Stored data
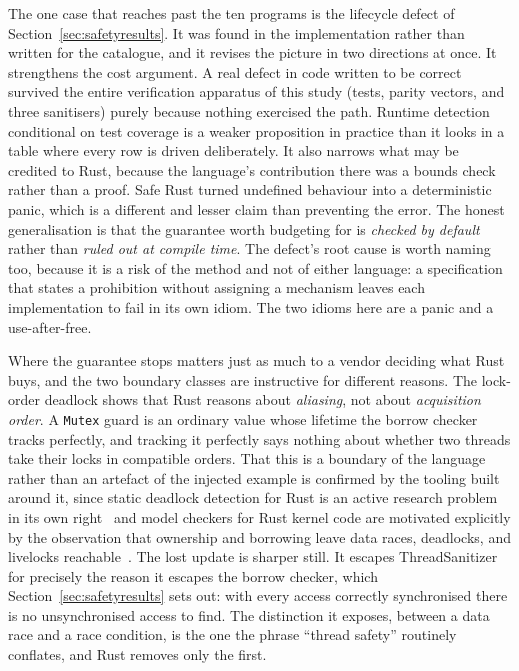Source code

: \documentclass[english,twoside,openright,a4paper,censored,csm,software-track-2020]{HYthesisML}
\begin{document}
The one case that reaches past the ten programs is the lifecycle defect of
Section~\ref{sec:safetyresults}. It was found in the implementation rather than written for
the catalogue, and it revises the picture in two directions at once. It strengthens the cost
argument. A real defect in code written to be correct survived the entire verification
apparatus of this study (tests, parity vectors, and three sanitisers) purely because
nothing exercised the path. Runtime detection conditional on test coverage is a weaker
proposition in practice than it looks in a table where every row is driven deliberately. It also
narrows what may be credited to Rust, because the language's contribution there was a bounds
check rather than a proof. Safe Rust turned undefined behaviour into a deterministic panic, which
is a different and lesser claim than preventing the error. The honest generalisation is that
the guarantee worth budgeting for is \emph{checked by default} rather than \emph{ruled out at
compile time}. The defect's root cause is worth naming too, because it is a risk of the method
and not of either language: a specification that states a prohibition without assigning a
mechanism leaves each implementation to fail in its own idiom. The two idioms here are a
panic and a use-after-free.

Where the guarantee stops matters just as much to a vendor deciding what Rust buys, and the two
boundary classes are instructive for different reasons. The lock-order deadlock shows that Rust
reasons about \emph{aliasing}, not about \emph{acquisition order}. A \texttt{Mutex} guard is an
ordinary value whose lifetime the borrow checker tracks perfectly, and tracking it perfectly
says nothing about whether two threads take their locks in compatible orders. That this is a
boundary of the language rather than an artefact of the injected example is confirmed by the
tooling built around it, since static deadlock detection for Rust is an active research problem
in its own right~\cite{zhang2026deadlock} and model checkers for Rust kernel code are motivated
explicitly by the observation that ownership and borrowing leave data races, deadlocks, and
livelocks reachable~\cite{tang2025converos}. The lost update is sharper still. It escapes
ThreadSanitizer for precisely the reason it escapes the borrow checker, which
Section~\ref{sec:safetyresults} sets out: with every access correctly synchronised there is no
unsynchronised access to find. The distinction it exposes, between a data race and a race
condition, is the one the phrase ``thread safety'' routinely conflates, and Rust removes only
the first.
\end{document}
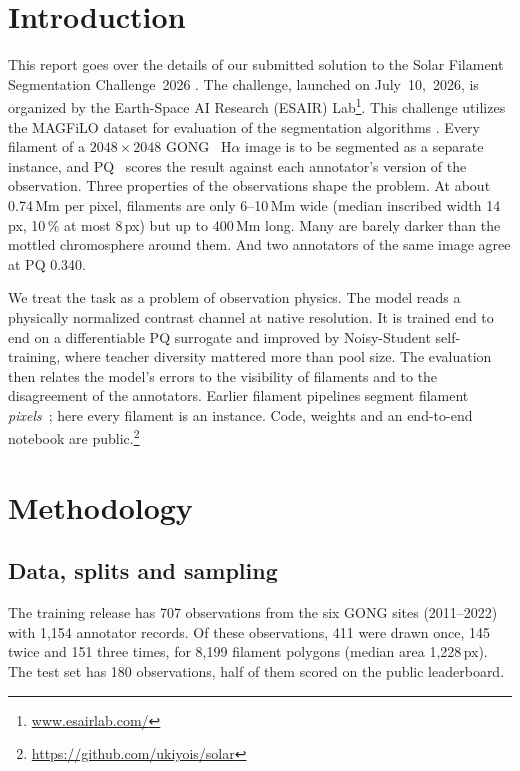 \documentclass[sigconf]{acmart}
\begin{document}
\section{Introduction}
    This report goes over the details of our submitted solution to the Solar Filament Segmentation Challenge~2026 \cite{filament-segmentation-2026}. The challenge, launched on July~10,~2026, is organized by the Earth-Space AI Research (ESAIR) Lab\footnote{\href{https://www.esairlab.com/home}{www.esairlab.com/}}. This challenge utilizes the MAGFiLO dataset for evaluation of the segmentation algorithms \cite{ahmadzadeh2024dataset}. Every filament of a $2048\times2048$ GONG~\cite{harvey1996gong} H$\alpha$ image is to be segmented as a separate instance, and PQ~\cite{kirillov2019panoptic} scores the result against each annotator's version of the observation. Three properties of the observations shape the problem. At about 0.74\,Mm per pixel, filaments are only 6--10\,Mm wide (median inscribed width 14\,px, 10\,\% at most 8\,px) but up to 400\,Mm long. Many are barely darker than the mottled chromosphere around them. And two annotators of the same image agree at PQ 0.340.

We treat the task as a problem of observation physics. The model reads a physically normalized contrast channel at native resolution. It is trained end to end on a differentiable PQ surrogate and improved by Noisy-Student self-training, where teacher diversity mattered more than pool size. The evaluation then relates the model's errors to the visibility of filaments and to the disagreement of the annotators. Earlier filament pipelines segment filament \emph{pixels}~\cite{ahmadzadeh2019filament,diercke2024filaments}; here every filament is an instance. Code, weights and an end-to-end notebook are public.\footnote{\url{https://github.com/ukiyois/solar}}

\section{Methodology}\label{sec:methodology}

\subsection{Data, splits and sampling}
The training release has 707 observations from the six GONG sites (2011--2022) with 1,154 annotator records. Of these observations, 411 were drawn once, 145 twice and 151 three times, for 8,199 filament polygons (median area 1,228\,px). The test set has 180 observations, half of them scored on the public leaderboard.
\end{document}
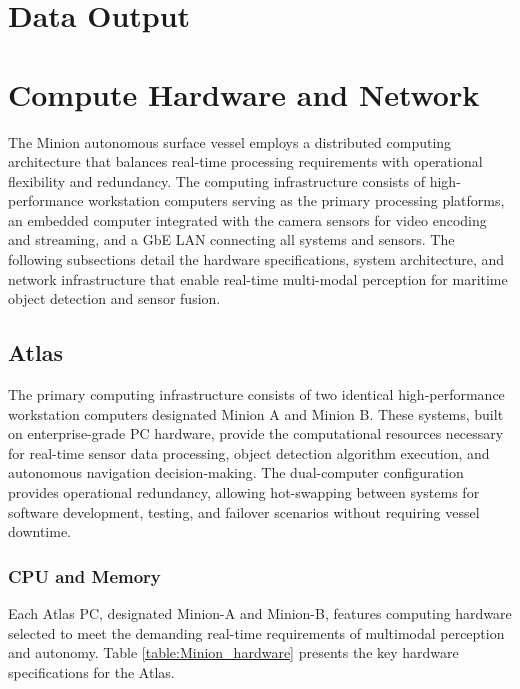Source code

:     \section{Data Output}


\section{Compute Hardware and Network} \label{sec:Atlas_LAN}

The Minion autonomous surface vessel employs a distributed computing architecture that balances real-time processing requirements with operational flexibility and redundancy. 
The computing infrastructure consists of high-performance workstation computers serving as the primary processing platforms, an embedded computer integrated with the camera sensors for video encoding and streaming, and a \ac{GbE} \ac{LAN} connecting all systems and sensors. 
The following subsections detail the hardware specifications, system architecture, and network infrastructure that enable real-time multi-modal perception for maritime object detection and sensor fusion.

\subsection{Atlas} \label{atlas}

The primary computing infrastructure consists of two identical high-performance workstation computers designated Minion A and Minion B.
These systems, built on enterprise-grade PC hardware, provide the computational resources necessary for real-time sensor data processing, object detection algorithm execution, and autonomous navigation decision-making.
The dual-computer configuration provides operational redundancy, allowing hot-swapping between systems for software development, testing, and failover scenarios without requiring vessel downtime.

\subsubsection{CPU and Memory}
Each Atlas PC, designated Minion-A and Minion-B, features computing hardware selected to meet the demanding real-time requirements of multimodal perception and autonomy.
Table \ref{table:Minion_hardware} presents the key hardware specifications for the Atlas.%

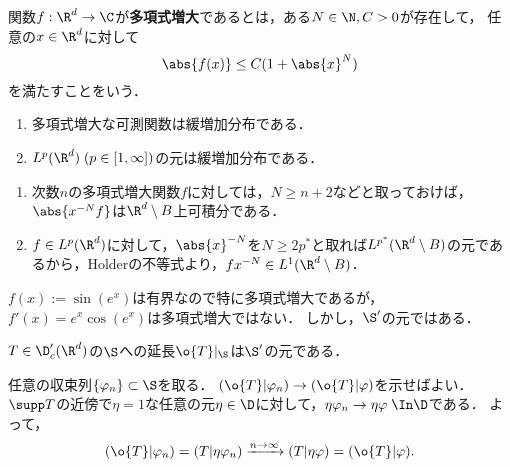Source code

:\documentclass[uplatex,dvipdfmx]{jsreport}
\begin{document}
\begin{definition}
    関数$f:\R^d\to\C$が\textbf{多項式増大}であるとは，ある$N\in\N,C>0$が存在して，
    任意の$x\in\R^d$に対して
    \[\abs{f(x)}\le C(1+\abs{x}^N)\]
    を満たすことをいう．
\end{definition}

\begin{corollary}[緩増加分布の重要なクラス2つ]\mbox{}
    \begin{enumerate}
        \item 多項式増大な可測関数は緩増加分布である．
        \item $L^p(\R^d)\;(p\in[1,\infty])$の元は緩増加分布である．
    \end{enumerate}
\end{corollary}
\begin{Proof}\mbox{}
    \begin{enumerate}
        \item 次数$n$の多項式増大関数$f$に対しては，$N\ge n+2$などと取っておけば，$\abs{x^{-N}f}$は$\R^d\setminus B$上可積分である．
        \item $f\in L^p(\R^d)$に対して，$\abs{x}^{-N}$を$N\ge 2p^*$と取れば$L^{p^*}(\R^d\setminus B)$の元であるから，Holderの不等式より，$fx^{-N}\in L^1(\R^d\setminus B)$．
    \end{enumerate}
\end{Proof}

\begin{example}
    $f(x):=\sin(e^x)$は有界なので特に多項式増大であるが，$f'(x)=e^x\cos(e^x)$は多項式増大ではない．
    しかし，$\S'$の元ではある．
\end{example}

\begin{proposition}[コンパクト台を持つ超関数は緩増加分布]\label{prop-compactly-supported-distribution-is-tempered}
    $T\in\D'_c(\R^d)$の$\S$への延長$\o{T}|_{\S}$は$\S'$の元である．
\end{proposition}
\begin{Proof}
    任意の収束列$\{\varphi_n\}\subset\S$を取る．
    $(\o{T}|\varphi_n)\to(\o{T}|\varphi)$を示せばよい．
    $\supp T$の近傍で$\eta=1$な任意の元$\eta\in\D$に対して，$\eta\varphi_n\to\eta\varphi\;\In\D$である．
    よって，
    \[(\o{T}|\varphi_n)=(T|\eta\varphi_n)\xrightarrow{n\to\infty}(T|\eta\varphi)=(\o{T}|\varphi).\]
\end{Proof}
\end{document}
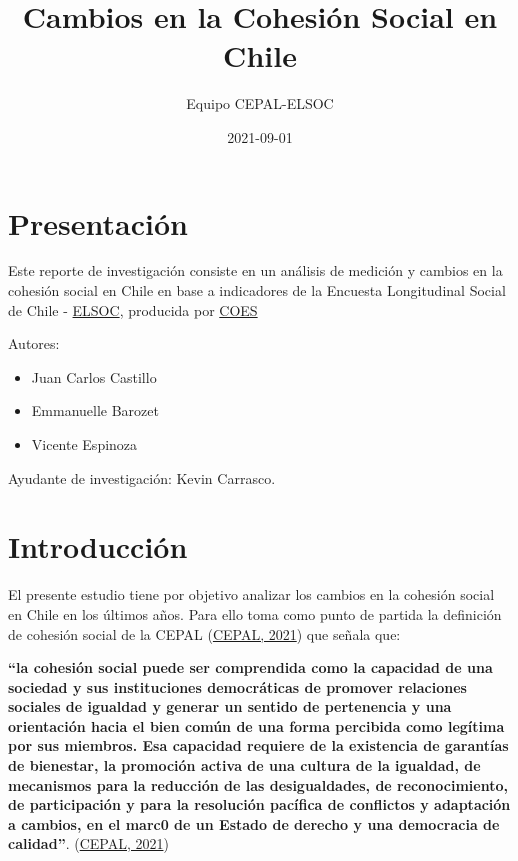 \documentclass[
  12pt,
]{book}
\title{Cambios en la Cohesión Social en Chile}
\author{Equipo CEPAL-ELSOC}
\date{2021-09-01}
\providecommand{\tightlist}{%
  \setlength{\itemsep}{0pt}\setlength{\parskip}{0pt}}
\begin{document}
\maketitle

{
\hypersetup{linkcolor=}
\setcounter{tocdepth}{1}
\tableofcontents
}
\listoffigures
\listoftables
{}
\hypertarget{presentaciuxf3n}{%
\chapter*{Presentación}\label{presentaciuxf3n}}

Este reporte de investigación consiste en un análisis de medición y cambios en la cohesión social en Chile en base a indicadores de la Encuesta Longitudinal Social de Chile - \href{https://coes.cl/encuesta-panel/}{ELSOC}, producida por \href{https://coes.cl/}{COES}

Autores:

\begin{itemize}
\tightlist
\item
  Juan Carlos Castillo
\item
  Emmanuelle Barozet
\item
  Vicente Espinoza
\end{itemize}

Ayudante de investigación: Kevin Carrasco.

\hypertarget{introducciuxf3n}{%
\chapter*{Introducción}\label{introducciuxf3n}}

El presente estudio tiene por objetivo analizar los cambios en la cohesión social en Chile en los últimos años. Para ello toma como punto de partida la definición de cohesión social de la CEPAL (\protect\hyperlink{ref-cepal_Cohesion_2021}{CEPAL, 2021}) que señala que:

\textbf{``la cohesión social puede ser comprendida como la capacidad de una sociedad y sus instituciones democráticas de promover relaciones sociales de igualdad y generar un sentido de pertenencia y una orientación hacia el bien común de una forma percibida como legítima por sus miembros. Esa capacidad requiere de la existencia de garantías de bienestar, la promoción activa de una cultura de la igualdad, de mecanismos para la reducción de las desigualdades, de reconocimiento, de participación y para la resolución pacífica de conflictos y adaptación a cambios, en el marc0 de un Estado de derecho y una democracia de calidad''}. (\protect\hyperlink{ref-cepal_Cohesion_2021}{CEPAL, 2021})
\end{document}

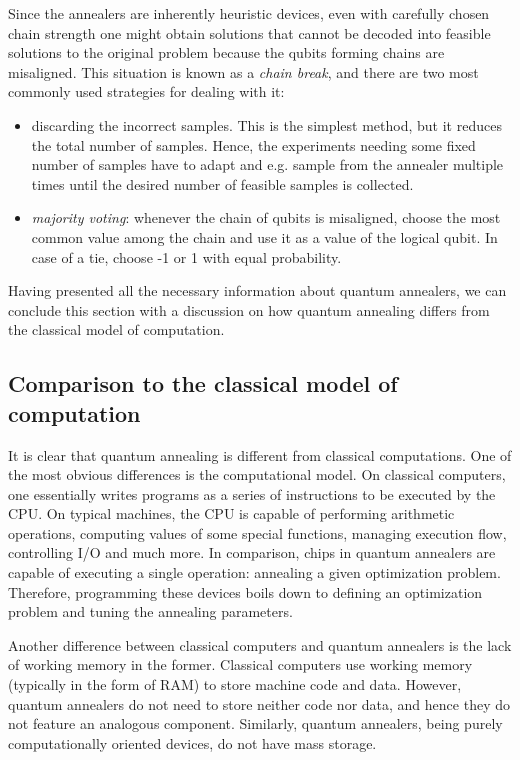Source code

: Since the annealers are inherently heuristic devices, even with carefully
chosen chain strength one might obtain solutions that cannot be decoded into
feasible solutions to the original problem because the qubits forming chains
are misaligned. This situation is known as a \emph{chain break}, and there are
two most commonly used strategies for dealing with it:

\begin{itemize}
  \item discarding the incorrect samples. This is the simplest method, but it reduces
    the total number of samples. Hence, the experiments needing some fixed number
    of samples have to adapt and e.g. sample from the annealer multiple times until
    the desired number of feasible samples is collected.
  \item \emph{majority voting}: whenever the chain of qubits is misaligned, choose the most common value
    among the chain and use it as a value of the logical qubit. In case of a tie, choose
    -1 or 1 with equal probability.
\end{itemize}

Having presented all the necessary information about quantum annealers, we can
conclude this section with a discussion on how quantum annealing differs from
the classical model of computation.

\subsection{Comparison to the classical model of computation}
It is clear that quantum annealing is different from classical computations.
One of the most obvious differences is the computational model. On classical
computers, one essentially writes programs as a series of instructions to be
executed by the CPU. On typical machines, the CPU is capable of performing
arithmetic operations, computing values of some special functions, managing
execution flow, controlling I/O and much more. In comparison, chips in quantum
annealers are capable of executing a single operation: annealing a given
optimization problem. Therefore, programming these devices boils down to
defining an optimization problem and tuning the annealing parameters.

Another difference between classical computers and quantum annealers is the
lack of working memory in the former. Classical computers use working memory
(typically in the form of RAM) to store machine code and data. However, quantum
annealers do not need to store neither code nor data, and hence they do not
feature an analogous component. Similarly, quantum annealers, being purely
computationally oriented devices, do not have mass storage.

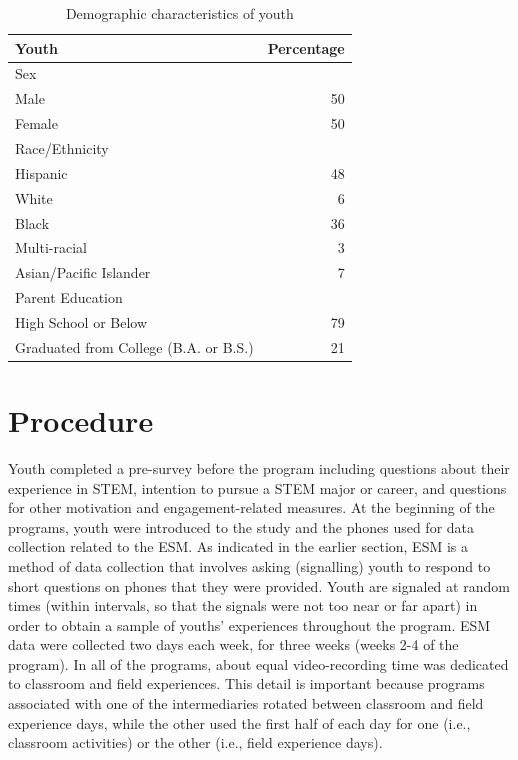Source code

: \documentclass[]{msu-thesis}
\theoremstyle{definition}
\theoremstyle{definition}
\theoremstyle{definition}
\theoremstyle{remark}
\begin{document}
\begin{table}

\caption{\label{tab:unnamed-chunk-3}Demographic characteristics of youth}
\centering
\begin{tabular}[t]{lr}
\toprule
Youth & Percentage\\
\midrule
Sex & \\
Male & 50\\
Female & 50\\
Race/Ethnicity & \\
Hispanic & 48\\
\addlinespace
White & 6\\
Black & 36\\
Multi-racial & 3\\
Asian/Pacific Islander & 7\\
Parent Education & \\
\addlinespace
High School or Below & 79\\
Graduated from College (B.A. or B.S.) & 21\\
\bottomrule
\end{tabular}
\end{table}

\section{Procedure}\label{procedure}

Youth completed a pre-survey before the program including questions
about their experience in STEM, intention to pursue a STEM major or
career, and questions for other motivation and engagement-related
measures. At the beginning of the programs, youth were introduced to the
study and the phones used for data collection related to the ESM. As
indicated in the earlier section, ESM is a method of data collection
that involves asking (signalling) youth to respond to short questions on
phones that they were provided. Youth are signaled at random times
(within intervals, so that the signals were not too near or far apart)
in order to obtain a sample of youths' experiences throughout the
program. ESM data were collected two days each week, for three weeks
(weeks 2-4 of the program). In all of the programs, about equal
video-recording time was dedicated to classroom and field experiences.
This detail is important because programs associated with one of the
intermediaries rotated between classroom and field experience days,
while the other used the first half of each day for one (i.e., classroom
activities) or the other (i.e., field experience days).
\end{document}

§ What you will do: After reading through the records, count the lines that hold the string "have" and give only the count.

§ Answer space: 2